The garlic is planted! Above you can see it all laid out and ready for planting. I thought that might be more interesting than showing you the dirt afterwards. I counted – there are 33 cloves in the ground now. We’ll see how they do! This is my first year intentionally planting garlic, so wish me luck!
I also planted some ‘Walking Onions’, also known as Winter Onions or Egyptian Onions. They grow like normal onions until they sprout onion bulbs on top of their central stalk. If you let them go long enough, the little bulbs on the top of the stalk will also send out a stalk with bulbs on it, and so on…. hence the name ‘Walking Onions’.
These are bulbs I saved from my own Walking Onions. I was originally given a few bulbs by a friend, and they have multiplied really well. They are in the ground now too – I planted them when I planted the garlic, because that’s what you’re supposed to do with them. That’s where the ‘Winter Onion’ name comes from.
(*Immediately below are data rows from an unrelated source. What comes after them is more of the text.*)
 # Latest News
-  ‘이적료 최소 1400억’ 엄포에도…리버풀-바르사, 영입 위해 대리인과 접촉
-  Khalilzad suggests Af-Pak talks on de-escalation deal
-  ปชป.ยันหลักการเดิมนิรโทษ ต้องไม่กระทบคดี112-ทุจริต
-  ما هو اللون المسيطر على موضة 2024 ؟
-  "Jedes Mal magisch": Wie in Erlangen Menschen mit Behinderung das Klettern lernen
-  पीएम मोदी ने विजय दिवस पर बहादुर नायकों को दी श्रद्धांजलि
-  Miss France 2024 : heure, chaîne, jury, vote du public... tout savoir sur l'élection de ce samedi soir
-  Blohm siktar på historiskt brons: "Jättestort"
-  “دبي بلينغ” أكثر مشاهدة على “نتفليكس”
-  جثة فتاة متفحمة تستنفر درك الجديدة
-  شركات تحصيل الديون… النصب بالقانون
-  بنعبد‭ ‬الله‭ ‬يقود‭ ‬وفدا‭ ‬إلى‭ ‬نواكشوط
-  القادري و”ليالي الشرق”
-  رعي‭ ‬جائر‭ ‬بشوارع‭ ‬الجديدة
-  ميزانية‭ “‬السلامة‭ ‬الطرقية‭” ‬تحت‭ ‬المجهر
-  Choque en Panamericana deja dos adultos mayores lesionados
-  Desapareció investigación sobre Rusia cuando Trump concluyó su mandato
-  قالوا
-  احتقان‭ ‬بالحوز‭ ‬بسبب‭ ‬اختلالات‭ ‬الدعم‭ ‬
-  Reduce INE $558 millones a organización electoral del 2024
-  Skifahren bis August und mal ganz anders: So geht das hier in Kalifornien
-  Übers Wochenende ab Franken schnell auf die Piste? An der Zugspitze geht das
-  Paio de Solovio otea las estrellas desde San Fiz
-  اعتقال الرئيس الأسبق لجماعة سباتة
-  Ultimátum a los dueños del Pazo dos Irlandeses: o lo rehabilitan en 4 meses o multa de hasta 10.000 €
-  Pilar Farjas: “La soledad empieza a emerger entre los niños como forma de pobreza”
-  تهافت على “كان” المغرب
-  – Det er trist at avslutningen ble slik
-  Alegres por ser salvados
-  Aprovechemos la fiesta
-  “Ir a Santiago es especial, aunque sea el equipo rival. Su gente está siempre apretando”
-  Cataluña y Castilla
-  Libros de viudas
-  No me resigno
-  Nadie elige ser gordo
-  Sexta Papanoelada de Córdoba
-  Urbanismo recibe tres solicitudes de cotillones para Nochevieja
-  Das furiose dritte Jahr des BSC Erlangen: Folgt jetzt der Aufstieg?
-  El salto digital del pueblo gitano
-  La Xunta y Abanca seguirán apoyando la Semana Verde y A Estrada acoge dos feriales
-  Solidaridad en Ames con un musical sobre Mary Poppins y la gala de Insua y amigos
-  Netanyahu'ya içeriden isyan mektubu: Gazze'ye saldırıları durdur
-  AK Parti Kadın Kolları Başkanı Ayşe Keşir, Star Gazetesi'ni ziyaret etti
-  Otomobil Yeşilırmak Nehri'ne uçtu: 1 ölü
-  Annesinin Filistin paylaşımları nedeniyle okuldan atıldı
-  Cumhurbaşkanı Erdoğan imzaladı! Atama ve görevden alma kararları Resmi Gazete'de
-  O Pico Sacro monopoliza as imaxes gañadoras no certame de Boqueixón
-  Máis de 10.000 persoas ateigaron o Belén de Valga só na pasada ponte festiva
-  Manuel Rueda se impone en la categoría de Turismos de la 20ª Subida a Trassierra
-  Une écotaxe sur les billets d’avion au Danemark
The other name – ‘Egyptian Onion’ – I’m beginning to wonder about. When my hubby came home from the DR Congo he told me about a farm he visited while he was there; they grow manioc and peanuts and corn as staples, but also have some other crops too. He told me that they were having a really hard time with onions because the weather is always so hot there. It never gets cold enough for the onions to go to seed. They want the onions to go to seed because they don’t want to keep buying seeds – they want to save the seeds for themselves for their next crop. When he told me this, I immediately thought of my crazy onions with the bulbs on top —- of course! They would work. They would keep growing and forming bulbs, and the farm hands could keep harvesting the bulbs on top for the next crop. No need for seed. Maybe these have already existed on that continent in the past? That would explain the third name – ‘Egyptian Onion’. It would be really exciting to see if the farm can somehow get these onions from elsewhere on the continent and try them out!